The geometry of the glass wall was determined by the position of three big freestanding pillars, which were incorporated into the workspaces and hidden from the public's view. The differentiation between spaces is further reinforced by the use of different colours: black in the public area and grey in the workspaces. These two separate worlds meet at just two points: the public service counters and the stairs leading to the lower floor. The dual colour scheme also contributes to the sense of mystery evoked by the materials, shapes and geometries of the space.
Another positive feature of this design is the very restrained glass facade. All that is visible from the street is a single opaque door flanked by two small, glass-lined recesses planted with bamboo (behind which we can vaguely see that there is something on the lower floor). This neutrality is dictated by the idea of functional flexibility (there is nothing that shouts 'BANK') and by the desire to provoke doubt and curiosity – a recurrent theme of No.MAD's design and theory.

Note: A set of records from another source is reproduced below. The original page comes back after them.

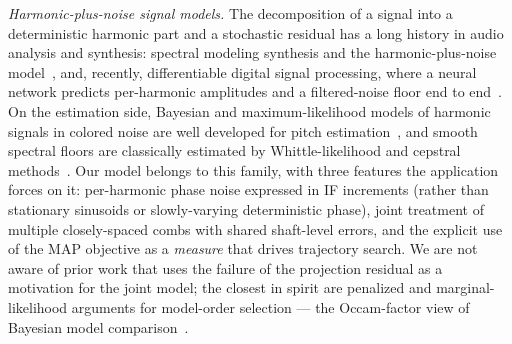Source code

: \documentclass[journal]{IEEEtran}
\begin{document}
\emph{Harmonic-plus-noise signal models.} The decomposition of a signal
into a deterministic harmonic part and a stochastic residual has a long
history in audio analysis and synthesis: spectral modeling synthesis and
the harmonic-plus-noise model~\cite{serra1990sms,stylianou2001hnm}, and,
recently, differentiable digital signal processing, where a neural
network predicts per-harmonic amplitudes and a filtered-noise floor end
to end~\cite{engel2020ddsp}. On the estimation side, Bayesian and
maximum-likelihood models of harmonic signals in colored noise are well
developed for pitch
estimation~\cite{christensen2009multipitch,nielsen2017fastf0}, and
smooth spectral floors are classically estimated by Whittle-likelihood
and cepstral methods~\cite{whittle1953,stoica2006cepstrum}. Our model
belongs to this family, with three features the application forces on
it: per-harmonic phase noise expressed in IF increments (rather than
stationary sinusoids or slowly-varying deterministic phase), joint
treatment of multiple closely-spaced combs with shared shaft-level
errors, and the explicit use of the MAP objective as a \emph{measure}
that drives trajectory search. We are not aware of prior work that uses
the failure of the projection residual as a motivation for the joint
model; the closest in spirit are penalized and marginal-likelihood
arguments for model-order selection --- the Occam-factor
view of Bayesian model comparison~\cite{mackay1992bayesian}.
\end{document}
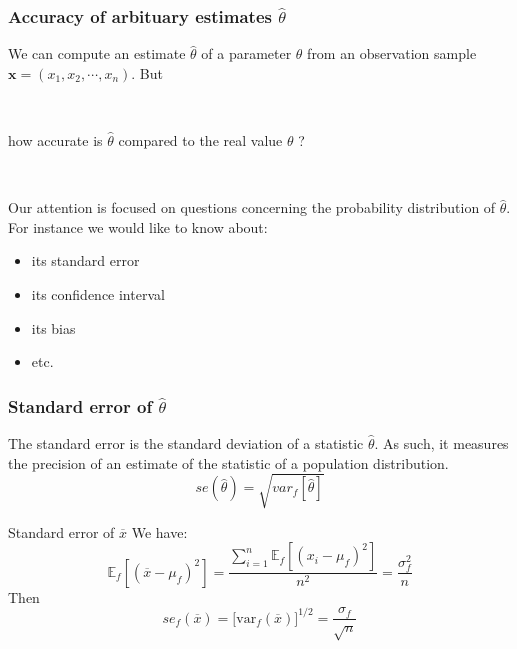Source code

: \frame
{
\frametitle{Accuracy of arbituary estimates $\hat{\theta}$}


We can compute an estimate $\hat{\theta}$ of a parameter $\theta$ from an observation sample $\mathbf{x}=(x_1,x_2,\cdots,x_n)$. But 

\

\alert{how accurate is $\hat{\theta}$ compared to the real value $\theta$ ?}

\

Our attention is focused on questions concerning the probability distribution of $\hat{\theta}$. For instance we would like to know about:
\begin{itemize}
\item its standard error
\item its confidence interval
\item its bias
\item etc. 
\end{itemize}

}




\frame
{
\frametitle{Standard error of $\hat{\theta}$}
\begin{definition}
The \alert{standard error} is the standard deviation  of a statistic $\hat{\theta}$. As such, it measures the precision of an estimate of the statistic  of a population distribution.
$$
se(\hat{\theta})=\sqrt{var_{f}{[\hat{\theta}]}}
$$
\end{definition}


\begin{exampleblock}{Standard error of  $\overline{x}$}
We have:
$$
\mathbb{E}_{f}\left\lbrack (\overline{x}-\mu_f)^2\right\rbrack=%
\frac{\sum_{i=1}^n \mathbb{E}_{f}\left\lbrack (x_i-\mu_{f})^2\right\rbrack}{n^2}=\frac{\sigma_{f}^{2}}{n}
$$
Then
$$
se_{f}(\overline{x})=\lbrack\mathrm{var}_{f}(\overline{x})\rbrack^{1/2}=\frac{\sigma_{f}}{\sqrt{n}}
$$

\end{exampleblock}
}


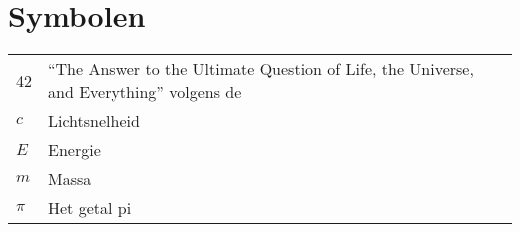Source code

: \documentclass[master=elt,masteroption=ge]{kulemt}
\begin{document}
\section*{Symbolen}
\begin{flushleft}
  \renewcommand{\arraystretch}{1.1}
  \begin{tabularx}{\textwidth}{@{}p{22mm}X@{}}
    42    & ``The Answer to the Ultimate Question of Life, the Universe,
            and Everything'' volgens de \cite{h2g2} \\
    $c$   & Lichtsnelheid \\
    $E$   & Energie \\
    $m$   & Massa \\
    $\pi$ & Het getal pi \\
  \end{tabularx}
\end{flushleft}

\newcommand{\comp}[1]{\textsc{#1}}

\mainmatter







\appendixpage*          %
\appendix



\backmatter


\end{document}
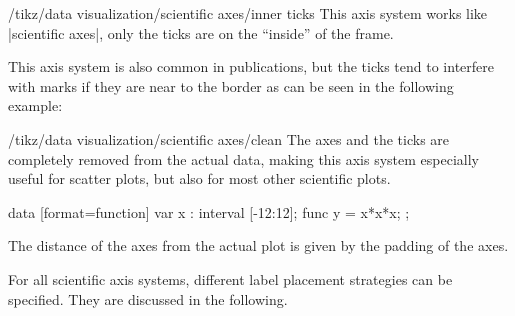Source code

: \begin{key}{/tikz/data visualization/scientific axes/inner ticks}
    This axis system works like |scientific axes|, only the ticks are on the
    ``inside'' of the frame.
\begin{codeexample}[
    width=7cm,
    preamble={\usetikzlibrary{datavisualization.formats.functions}},
]
\end{codeexample}

    This axis system is also common in publications, but the ticks tend to
    interfere with marks if they are near to the border as can be seen in the
    following example:
\begin{codeexample}[preamble={\usetikzlibrary{datavisualization}}]
\end{codeexample}
\end{key}

\begin{key}{/tikz/data visualization/scientific axes/clean}
    The axes and the ticks are completely removed from the actual data, making
    this axis system especially useful for scatter plots, but also for most
    other scientific plots.
\begin{codeexample}[
    width=7.5cm,
    preamble={\usetikzlibrary{datavisualization.formats.functions}},
]
\tikz \datavisualization [
  scientific axes=clean,
  visualize as smooth line]
data [format=function] {
  var x : interval [-12:12];
  func y = \value x*\value x*\value x;
};
\end{codeexample}

    The distance of the axes from the actual plot is given by the padding of
    the axes.
\end{key}

For all scientific axis systems, different label placement strategies can be
specified. They are discussed in the following.

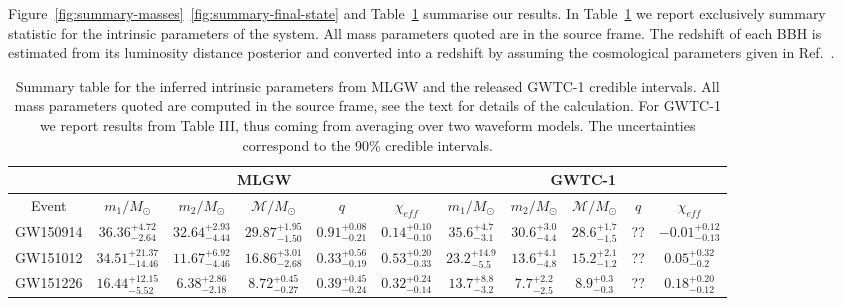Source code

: Figure~\ref{fig:summary-masses}~\ref{fig:summary-final-state} and Table~\ref{tab:summary} summarise our results. In Table~\ref{tab:summary} we report exclusively 
summary statistic for the intrinsic parameters of the system. All mass parameters quoted are in the source frame. The redshift of each BBH is estimated 
from its luminosity distance posterior and converted into a redshift by assuming the cosmological parameters given in Ref.~\cite{}.

\begin{table}[]
\centering
\caption{Summary table for the inferred intrinsic parameters from MLGW and the released GWTC-1 credible intervals. All mass parameters quoted are computed in the source frame, see the text for details of the calculation. For GWTC-1 we report results from Table III, thus coming from averaging over two waveform models. The uncertainties correspond to the 90\% credible intervals.
}
\label{tab:summary}
\begin{tabular}{cccccc|ccccc}
                              & \multicolumn{5}{c}{MLGW}                                                   & \multicolumn{5}{c|}{GWTC-1}                                                \\ \hline
\multicolumn{1}{c|}{Event}    & $m_1/M_\odot$ & $m_2/M_\odot$ & $\mathcal{M}/M_\odot$ & $q$ & $\chi_{eff}$ & $m_1/M_\odot$ & $m_2/M_\odot$ & $\mathcal{M}/M_\odot$ & $q$ & $\chi_{eff}$ \\ \hline
\multicolumn{1}{c|}{GW150914} & $36.36_{-2.64}^{+4.72}$& $32.64_{-4.44}^{+2.93}$& $29.87_{-1.50}^{+1.95}$& $0.91_{-0.21}^{+0.08}$& $0.14_{-0.10}^{+0.10}$&    $35.6_{-3.1}^{+4.7}$           &   $30.6_{-4.4}^{+3.0}$            & $28.6_{-1.5}^{+1.7}$                      & ?? & $-0.01_{-0.13}^{+0.12}$              \\
\multicolumn{1}{c|}{GW151012}& $34.51_{-14.46}^{+21.37}$& $11.67_{-4.46}^{+6.92}$& $16.86_{-2.68}^{+3.01}$& $0.33_{-0.19}^{+0.56}$& $0.53_{-0.33}^{+0.20}$&   $23.2_{-5.5}^{+14.9}$            &   $13.6_{-4.8}^{+4.1}$            &  $15.2_{-1.2}^{+2.1}$                     & ?? & $0.05_{-0.2}^{+0.32}$              \\
\multicolumn{1}{c|}{GW151226} & $16.44_{-5.52}^{+12.15}$& $6.38_{-2.18}^{+2.86}$& $8.72_{-0.27}^{+0.45}$& $0.39_{-0.24}^{+0.45}$& $0.32_{-0.14}^{+0.24}$&   $13.7_{-3.2}^{+8.8}$            & $7.7_{-2.5}^{+2.2}$               &  $8.9_{-0.3}^{+0.3}$                     & ?? & $0.18_{-0.12}^{+0.20}$              \\

\end{tabular}
\end{table}
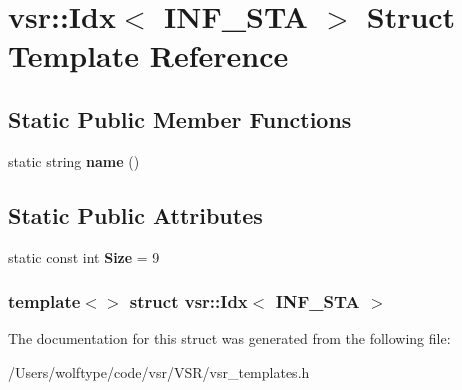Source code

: \hypertarget{structvsr_1_1_idx_3_01_i_n_f___s_t_a_01_4}{\section{vsr\-:\-:Idx$<$ I\-N\-F\-\_\-\-S\-T\-A $>$ Struct Template Reference}
\label{structvsr_1_1_idx_3_01_i_n_f___s_t_a_01_4}
}
\subsection*{Static Public Member Functions}
\begin{DoxyCompactItemize}
\item 
\hypertarget{structvsr_1_1_idx_3_01_i_n_f___s_t_a_01_4_acb8f5ab84ae337b89eb00cb393f58bb8}{static string {\bfseries name} ()}\label{structvsr_1_1_idx_3_01_i_n_f___s_t_a_01_4_acb8f5ab84ae337b89eb00cb393f58bb8}

\end{DoxyCompactItemize}
\subsection*{Static Public Attributes}
\begin{DoxyCompactItemize}
\item 
\hypertarget{structvsr_1_1_idx_3_01_i_n_f___s_t_a_01_4_a86759bb2c545410fdcf1718e3531ae43}{static const int {\bfseries Size} = 9}\label{structvsr_1_1_idx_3_01_i_n_f___s_t_a_01_4_a86759bb2c545410fdcf1718e3531ae43}

\end{DoxyCompactItemize}
\subsubsection*{template$<$$>$ struct vsr\-::\-Idx$<$ I\-N\-F\-\_\-\-S\-T\-A $>$}



The documentation for this struct was generated from the following file\-:\begin{DoxyCompactItemize}
\item 
/\-Users/wolftype/code/vsr/\-V\-S\-R/vsr\-\_\-templates.\-h\end{DoxyCompactItemize}
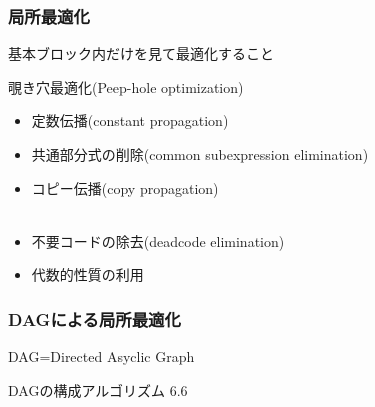 \documentclass[dvipdfmx]{beamer}
\begin{document}
\begin{frame}
 \frametitle{局所最適化}

 基本ブロック内だけを見て最適化すること

 覗き穴最適化(Peep-hole optimization)

 \begin{itemize}
  \item 定数伝播(constant propagation)\\
  \item 共通部分式の削除(common subexpression elimination)\\
  \item コピー伝播(copy propagation)\\
	\\
  \item 不要コードの除去(deadcode elimination)\\
  \item 代数的性質の利用\\
 \end{itemize}
\end{frame}

\begin{frame}
 \frametitle{DAGによる局所最適化}

 DAG=Directed Asyclic Graph\\


 DAGの構成アルゴリズム 6.6


\end{frame}
\end{document}
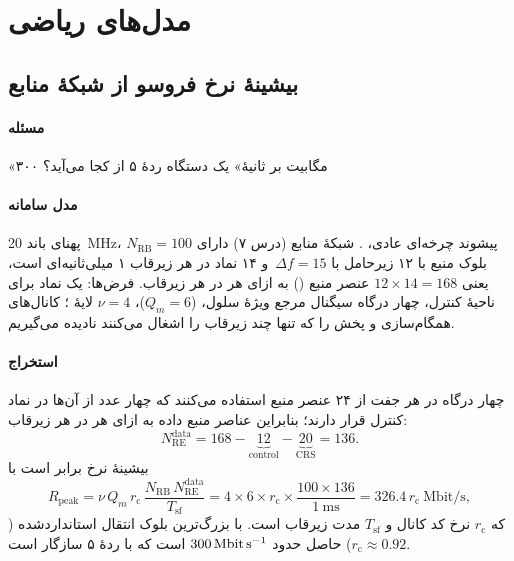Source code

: \documentclass[11pt,a4paper]{article}
\begin{document}
\section{مدل‌های ریاضی}

\subsection{بیشینهٔ نرخ فروسو از شبکهٔ منابع}\label{sec:peak}
\paragraph{مسئله} «۳۰۰ مگابیت بر ثانیهٔ» یک دستگاه  ردهٔ ۵ از کجا می‌آید؟
\paragraph{مدل سامانه} پهنای باند \qty{20}{\mega\hertz}، پیشوند چرخه‌ای عادی، . شبکهٔ منابع
(درس ۷) دارای $N_{\mathrm{RB}} = 100$ بلوک منبع با ۱۲ زیرحامل با $\Delta f = 15$\, و ۱۴ نماد
 در هر زیرقاب ۱ میلی‌ثانیه‌ای است، یعنی $12\times14 = 168$ عنصر منبع () به ازای هر
 در هر زیرقاب. فرض‌ها: یک نماد  برای ناحیهٔ کنترل، چهار درگاه سیگنال مرجع ویژهٔ
سلول،  ($Q_m = 6$)، $\nu = 4$ لایهٔ ؛ کانال‌های همگام‌سازی و پخش را که تنها چند
زیرقاب را اشغال می‌کنند نادیده می‌گیریم.
\paragraph{استخراج} چهار درگاه  در هر جفت  از ۲۴ عنصر منبع استفاده می‌کنند که چهار عدد
از آن‌ها در نماد کنترل قرار دارند؛ بنابراین عناصر منبع داده به ازای هر  در هر زیرقاب:
\begin{equation}
  N_{\mathrm{RE}}^{\mathrm{data}} = 168 - \underbrace{12}_{\text{control}} - \underbrace{20}_{\text{CRS}} = 136 .
\end{equation}
بیشینهٔ نرخ برابر است با
\begin{equation}\label{eq:peak}
  R_{\mathrm{peak}} = \nu\, Q_m\, r_\mathrm{c}\,\frac{N_{\mathrm{RB}}\,N_{\mathrm{RE}}^{\mathrm{data}}}{T_{\mathrm{sf}}}
  = 4\times6\times r_\mathrm{c}\times\frac{100\times136}{\qty{1}{\milli\second}}
  = 326.4\,r_\mathrm{c}\ \mathrm{Mbit/s},
\end{equation}
که $r_\mathrm{c}$ نرخ کد کانال و $T_{\mathrm{sf}}$ مدت زیرقاب است. با بزرگ‌ترین بلوک انتقال استانداردشده
($r_\mathrm{c}\approx0.92$) حاصل حدود $\qty{300}{\mega\bit\per\second}$ است که با
 ردهٔ ۵  سازگار است.
\end{document}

Aware of the architect's growing responsibility for 'building' a better world, but without ever losing the academic drive to experiment, this group of architects has managed to make its mark on the Spanish architectural scene, thanks to their perceptive understanding of contemporary reality. By questioning everything – What is a bank? What is it for? How does it work? How should it work? Why does a bank have to look like a bank? – rather than accepting standard 'truths', No.MAD managed to find intelligent responses to the programmatic and spatial challenges confronting them. The use of a translucent material is a practical and metaphorical solution to the need to separate without excluding.